§ Task details
Scan each line of the records for the word "theTargetDirName" and extract the ones that have it.
START Source data
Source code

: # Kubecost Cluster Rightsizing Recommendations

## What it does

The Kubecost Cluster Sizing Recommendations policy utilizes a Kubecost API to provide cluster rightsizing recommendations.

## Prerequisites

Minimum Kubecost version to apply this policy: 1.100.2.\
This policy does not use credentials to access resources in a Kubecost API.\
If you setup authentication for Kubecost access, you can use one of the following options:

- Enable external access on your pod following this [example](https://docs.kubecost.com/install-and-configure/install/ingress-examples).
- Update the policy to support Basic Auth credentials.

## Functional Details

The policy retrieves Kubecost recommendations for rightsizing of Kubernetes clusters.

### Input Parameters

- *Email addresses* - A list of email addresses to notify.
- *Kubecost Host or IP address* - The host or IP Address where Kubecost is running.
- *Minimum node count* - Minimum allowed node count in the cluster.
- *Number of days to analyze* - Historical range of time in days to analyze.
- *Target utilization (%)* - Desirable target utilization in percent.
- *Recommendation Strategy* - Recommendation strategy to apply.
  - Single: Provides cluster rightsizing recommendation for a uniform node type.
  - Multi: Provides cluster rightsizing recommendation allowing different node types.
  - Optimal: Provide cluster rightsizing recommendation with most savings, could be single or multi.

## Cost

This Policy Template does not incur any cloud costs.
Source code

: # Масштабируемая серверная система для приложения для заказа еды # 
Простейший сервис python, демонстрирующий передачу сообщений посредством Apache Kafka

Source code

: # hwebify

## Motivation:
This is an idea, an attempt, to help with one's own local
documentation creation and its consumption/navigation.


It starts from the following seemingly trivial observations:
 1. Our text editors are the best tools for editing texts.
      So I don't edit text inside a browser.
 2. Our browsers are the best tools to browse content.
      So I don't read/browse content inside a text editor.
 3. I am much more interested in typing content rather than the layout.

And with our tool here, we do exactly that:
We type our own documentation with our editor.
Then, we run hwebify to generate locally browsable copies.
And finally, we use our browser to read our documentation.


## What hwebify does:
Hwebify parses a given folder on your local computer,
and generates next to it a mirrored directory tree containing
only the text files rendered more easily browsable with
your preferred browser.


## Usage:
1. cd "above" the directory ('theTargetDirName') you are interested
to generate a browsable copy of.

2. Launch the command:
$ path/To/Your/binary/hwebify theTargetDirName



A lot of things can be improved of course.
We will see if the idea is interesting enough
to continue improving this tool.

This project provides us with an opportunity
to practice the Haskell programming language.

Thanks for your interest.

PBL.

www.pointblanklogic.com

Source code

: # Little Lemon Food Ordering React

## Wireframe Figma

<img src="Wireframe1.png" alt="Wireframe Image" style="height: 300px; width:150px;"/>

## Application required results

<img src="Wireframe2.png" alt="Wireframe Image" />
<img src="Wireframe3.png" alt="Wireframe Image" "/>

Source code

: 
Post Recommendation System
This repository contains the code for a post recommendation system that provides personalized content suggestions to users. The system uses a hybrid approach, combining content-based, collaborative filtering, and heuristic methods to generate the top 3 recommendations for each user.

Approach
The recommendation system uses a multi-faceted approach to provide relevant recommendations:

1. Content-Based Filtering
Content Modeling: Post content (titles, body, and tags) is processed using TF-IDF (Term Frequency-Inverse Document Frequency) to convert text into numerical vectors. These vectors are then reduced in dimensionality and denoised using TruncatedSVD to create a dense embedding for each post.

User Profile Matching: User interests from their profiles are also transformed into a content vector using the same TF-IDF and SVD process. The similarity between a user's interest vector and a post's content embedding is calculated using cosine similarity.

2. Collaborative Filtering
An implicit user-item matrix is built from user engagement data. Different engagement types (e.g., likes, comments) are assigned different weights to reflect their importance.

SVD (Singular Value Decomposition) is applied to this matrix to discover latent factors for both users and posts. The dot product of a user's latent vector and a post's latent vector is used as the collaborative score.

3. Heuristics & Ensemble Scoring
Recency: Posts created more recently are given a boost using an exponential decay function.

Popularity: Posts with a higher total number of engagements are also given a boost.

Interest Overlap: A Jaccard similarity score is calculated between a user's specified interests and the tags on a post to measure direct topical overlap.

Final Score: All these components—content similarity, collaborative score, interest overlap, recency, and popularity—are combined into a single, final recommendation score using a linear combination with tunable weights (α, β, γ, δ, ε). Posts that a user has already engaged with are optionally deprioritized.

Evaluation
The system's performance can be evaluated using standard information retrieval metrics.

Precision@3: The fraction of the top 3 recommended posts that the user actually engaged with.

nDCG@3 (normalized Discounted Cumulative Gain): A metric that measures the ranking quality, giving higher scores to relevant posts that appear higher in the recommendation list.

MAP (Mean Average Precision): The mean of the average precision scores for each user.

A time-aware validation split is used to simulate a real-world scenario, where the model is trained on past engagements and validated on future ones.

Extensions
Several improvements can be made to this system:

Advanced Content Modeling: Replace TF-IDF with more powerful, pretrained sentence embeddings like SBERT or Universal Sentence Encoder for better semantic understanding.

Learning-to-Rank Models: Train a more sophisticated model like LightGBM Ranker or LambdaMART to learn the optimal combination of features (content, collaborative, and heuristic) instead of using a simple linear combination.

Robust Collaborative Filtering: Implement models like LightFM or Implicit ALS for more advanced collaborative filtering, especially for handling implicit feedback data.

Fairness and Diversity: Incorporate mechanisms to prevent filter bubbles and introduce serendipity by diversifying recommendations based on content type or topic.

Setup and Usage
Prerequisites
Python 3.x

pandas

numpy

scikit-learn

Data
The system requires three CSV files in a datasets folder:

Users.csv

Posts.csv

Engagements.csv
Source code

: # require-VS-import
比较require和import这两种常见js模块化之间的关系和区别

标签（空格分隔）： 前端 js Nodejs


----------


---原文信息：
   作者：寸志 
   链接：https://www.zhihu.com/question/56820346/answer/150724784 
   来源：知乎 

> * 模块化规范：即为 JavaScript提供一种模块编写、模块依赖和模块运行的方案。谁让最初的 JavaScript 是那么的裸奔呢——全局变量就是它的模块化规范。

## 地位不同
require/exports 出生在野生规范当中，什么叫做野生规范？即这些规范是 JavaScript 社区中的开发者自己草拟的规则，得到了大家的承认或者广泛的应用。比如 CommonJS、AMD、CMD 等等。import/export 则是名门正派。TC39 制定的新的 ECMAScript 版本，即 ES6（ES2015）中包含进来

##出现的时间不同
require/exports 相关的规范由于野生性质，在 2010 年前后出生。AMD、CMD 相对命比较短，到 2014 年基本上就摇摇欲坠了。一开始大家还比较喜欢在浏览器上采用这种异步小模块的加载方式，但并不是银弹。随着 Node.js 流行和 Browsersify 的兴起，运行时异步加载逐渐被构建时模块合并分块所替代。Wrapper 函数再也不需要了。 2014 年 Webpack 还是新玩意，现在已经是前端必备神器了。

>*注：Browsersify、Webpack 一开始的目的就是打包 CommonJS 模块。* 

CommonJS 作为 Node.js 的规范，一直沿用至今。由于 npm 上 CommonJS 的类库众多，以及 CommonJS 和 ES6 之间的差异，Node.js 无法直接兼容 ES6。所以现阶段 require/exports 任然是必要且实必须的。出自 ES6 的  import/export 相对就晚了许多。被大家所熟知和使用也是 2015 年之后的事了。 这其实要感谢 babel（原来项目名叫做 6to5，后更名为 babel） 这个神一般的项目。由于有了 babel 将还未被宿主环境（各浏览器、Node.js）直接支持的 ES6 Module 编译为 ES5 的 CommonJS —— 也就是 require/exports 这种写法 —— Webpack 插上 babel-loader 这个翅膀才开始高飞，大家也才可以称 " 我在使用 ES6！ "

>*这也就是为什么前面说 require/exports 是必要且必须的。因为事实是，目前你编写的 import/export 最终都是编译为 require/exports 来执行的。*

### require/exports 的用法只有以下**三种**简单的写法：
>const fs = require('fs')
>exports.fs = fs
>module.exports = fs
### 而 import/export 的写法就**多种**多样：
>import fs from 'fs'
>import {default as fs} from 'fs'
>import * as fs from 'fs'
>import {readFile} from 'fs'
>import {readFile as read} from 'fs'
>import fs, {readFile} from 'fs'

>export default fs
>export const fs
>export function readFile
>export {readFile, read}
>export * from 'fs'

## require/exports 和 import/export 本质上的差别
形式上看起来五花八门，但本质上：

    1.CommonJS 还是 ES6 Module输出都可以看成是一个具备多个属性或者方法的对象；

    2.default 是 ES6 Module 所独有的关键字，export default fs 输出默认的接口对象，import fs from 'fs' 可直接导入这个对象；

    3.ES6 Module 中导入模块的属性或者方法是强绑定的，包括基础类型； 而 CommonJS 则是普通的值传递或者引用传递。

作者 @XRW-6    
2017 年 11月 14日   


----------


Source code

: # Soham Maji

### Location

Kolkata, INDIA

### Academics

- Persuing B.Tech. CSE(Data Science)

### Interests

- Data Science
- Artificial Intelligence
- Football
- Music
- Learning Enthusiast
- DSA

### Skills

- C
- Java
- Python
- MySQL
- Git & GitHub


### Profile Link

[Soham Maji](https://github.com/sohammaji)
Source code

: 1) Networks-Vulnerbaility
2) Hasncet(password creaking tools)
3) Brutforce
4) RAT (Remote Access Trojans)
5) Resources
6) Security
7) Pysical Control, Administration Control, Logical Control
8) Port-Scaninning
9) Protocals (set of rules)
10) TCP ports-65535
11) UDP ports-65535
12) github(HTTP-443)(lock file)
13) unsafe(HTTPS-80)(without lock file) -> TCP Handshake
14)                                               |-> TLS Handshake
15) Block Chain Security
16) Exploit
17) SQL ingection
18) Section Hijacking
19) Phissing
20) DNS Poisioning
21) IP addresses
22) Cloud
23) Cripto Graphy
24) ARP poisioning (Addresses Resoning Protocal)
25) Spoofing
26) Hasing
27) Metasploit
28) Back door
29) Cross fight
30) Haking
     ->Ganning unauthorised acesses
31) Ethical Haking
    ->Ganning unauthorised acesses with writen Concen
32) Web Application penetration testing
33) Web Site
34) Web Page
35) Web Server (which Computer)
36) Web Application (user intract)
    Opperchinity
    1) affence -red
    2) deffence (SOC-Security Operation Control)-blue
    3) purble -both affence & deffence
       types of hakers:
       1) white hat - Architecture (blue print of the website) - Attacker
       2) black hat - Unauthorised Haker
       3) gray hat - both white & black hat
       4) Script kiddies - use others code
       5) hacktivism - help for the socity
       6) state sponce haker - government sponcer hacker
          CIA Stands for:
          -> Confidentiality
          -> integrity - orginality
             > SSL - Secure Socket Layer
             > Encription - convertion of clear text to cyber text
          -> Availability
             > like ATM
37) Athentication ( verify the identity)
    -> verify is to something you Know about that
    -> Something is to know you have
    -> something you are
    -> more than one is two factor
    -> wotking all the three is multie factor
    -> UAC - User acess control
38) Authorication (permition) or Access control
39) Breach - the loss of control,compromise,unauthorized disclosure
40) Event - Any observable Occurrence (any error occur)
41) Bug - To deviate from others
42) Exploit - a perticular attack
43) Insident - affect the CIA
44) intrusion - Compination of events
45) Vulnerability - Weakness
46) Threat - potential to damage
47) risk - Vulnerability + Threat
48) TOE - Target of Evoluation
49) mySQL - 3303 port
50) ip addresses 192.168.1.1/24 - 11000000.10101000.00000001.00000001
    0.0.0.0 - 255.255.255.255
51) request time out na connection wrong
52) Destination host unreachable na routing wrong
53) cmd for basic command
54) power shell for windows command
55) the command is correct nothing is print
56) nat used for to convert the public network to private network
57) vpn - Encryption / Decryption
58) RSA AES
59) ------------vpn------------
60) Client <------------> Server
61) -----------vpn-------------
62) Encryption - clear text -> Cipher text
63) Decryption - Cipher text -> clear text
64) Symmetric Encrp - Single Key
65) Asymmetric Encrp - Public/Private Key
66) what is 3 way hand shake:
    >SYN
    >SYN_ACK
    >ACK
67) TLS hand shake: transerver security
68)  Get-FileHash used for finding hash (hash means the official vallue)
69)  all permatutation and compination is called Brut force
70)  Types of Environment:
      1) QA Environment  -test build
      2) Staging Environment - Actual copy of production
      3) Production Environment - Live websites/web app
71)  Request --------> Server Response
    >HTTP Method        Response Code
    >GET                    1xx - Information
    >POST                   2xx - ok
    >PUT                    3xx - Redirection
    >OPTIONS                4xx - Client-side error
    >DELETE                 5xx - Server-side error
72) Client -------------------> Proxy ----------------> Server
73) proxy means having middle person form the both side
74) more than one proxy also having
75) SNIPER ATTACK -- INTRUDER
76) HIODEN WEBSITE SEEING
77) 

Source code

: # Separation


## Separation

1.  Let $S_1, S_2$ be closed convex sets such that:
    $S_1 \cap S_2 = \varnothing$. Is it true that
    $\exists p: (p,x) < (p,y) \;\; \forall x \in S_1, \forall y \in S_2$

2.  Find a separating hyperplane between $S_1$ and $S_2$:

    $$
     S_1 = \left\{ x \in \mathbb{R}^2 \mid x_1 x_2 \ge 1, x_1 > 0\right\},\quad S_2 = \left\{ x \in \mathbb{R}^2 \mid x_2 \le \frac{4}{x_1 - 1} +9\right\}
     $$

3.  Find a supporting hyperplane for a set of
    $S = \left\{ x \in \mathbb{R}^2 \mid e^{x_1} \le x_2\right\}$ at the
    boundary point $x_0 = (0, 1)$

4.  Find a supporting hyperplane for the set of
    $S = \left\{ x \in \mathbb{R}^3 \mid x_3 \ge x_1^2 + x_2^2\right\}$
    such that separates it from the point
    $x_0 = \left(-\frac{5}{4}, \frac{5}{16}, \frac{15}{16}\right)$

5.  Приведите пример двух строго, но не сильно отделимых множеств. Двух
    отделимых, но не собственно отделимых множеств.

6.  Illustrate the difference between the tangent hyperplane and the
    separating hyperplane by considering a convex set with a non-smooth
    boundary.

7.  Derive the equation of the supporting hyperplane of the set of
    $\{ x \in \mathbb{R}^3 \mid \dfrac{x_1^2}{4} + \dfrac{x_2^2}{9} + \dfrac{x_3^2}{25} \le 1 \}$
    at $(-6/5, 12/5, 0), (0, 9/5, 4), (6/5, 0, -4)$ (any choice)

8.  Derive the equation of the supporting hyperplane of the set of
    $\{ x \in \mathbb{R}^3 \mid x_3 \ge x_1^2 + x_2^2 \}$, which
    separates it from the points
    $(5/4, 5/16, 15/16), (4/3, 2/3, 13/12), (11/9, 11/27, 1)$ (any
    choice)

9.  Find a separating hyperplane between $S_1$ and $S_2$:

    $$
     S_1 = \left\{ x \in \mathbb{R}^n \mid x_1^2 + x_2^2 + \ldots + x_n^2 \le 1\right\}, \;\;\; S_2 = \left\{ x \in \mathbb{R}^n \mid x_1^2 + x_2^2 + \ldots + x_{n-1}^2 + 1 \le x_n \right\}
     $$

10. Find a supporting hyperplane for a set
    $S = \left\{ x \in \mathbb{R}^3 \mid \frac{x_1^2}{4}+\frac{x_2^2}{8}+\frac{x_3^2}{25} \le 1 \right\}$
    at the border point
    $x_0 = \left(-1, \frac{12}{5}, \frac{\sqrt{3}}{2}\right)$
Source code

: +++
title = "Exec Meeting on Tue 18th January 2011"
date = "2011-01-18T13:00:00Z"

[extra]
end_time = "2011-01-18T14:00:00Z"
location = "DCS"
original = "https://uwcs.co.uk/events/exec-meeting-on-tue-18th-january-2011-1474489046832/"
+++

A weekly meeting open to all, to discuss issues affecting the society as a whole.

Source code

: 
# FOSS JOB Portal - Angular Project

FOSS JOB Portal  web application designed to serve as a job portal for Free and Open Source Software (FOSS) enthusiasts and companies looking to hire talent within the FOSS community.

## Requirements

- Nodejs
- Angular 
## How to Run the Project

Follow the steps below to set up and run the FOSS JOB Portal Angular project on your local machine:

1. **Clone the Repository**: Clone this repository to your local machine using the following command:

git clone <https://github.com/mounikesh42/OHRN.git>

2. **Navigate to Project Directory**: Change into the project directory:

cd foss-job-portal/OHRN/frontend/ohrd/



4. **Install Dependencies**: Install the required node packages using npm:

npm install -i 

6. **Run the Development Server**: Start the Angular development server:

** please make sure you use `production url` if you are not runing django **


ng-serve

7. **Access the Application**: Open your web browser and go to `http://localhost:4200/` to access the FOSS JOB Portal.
END Source data
§ Final answer
1. cd "above" the directory ('theTargetDirName') you are interested
$ path/To/Your/binary/hwebify theTargetDirName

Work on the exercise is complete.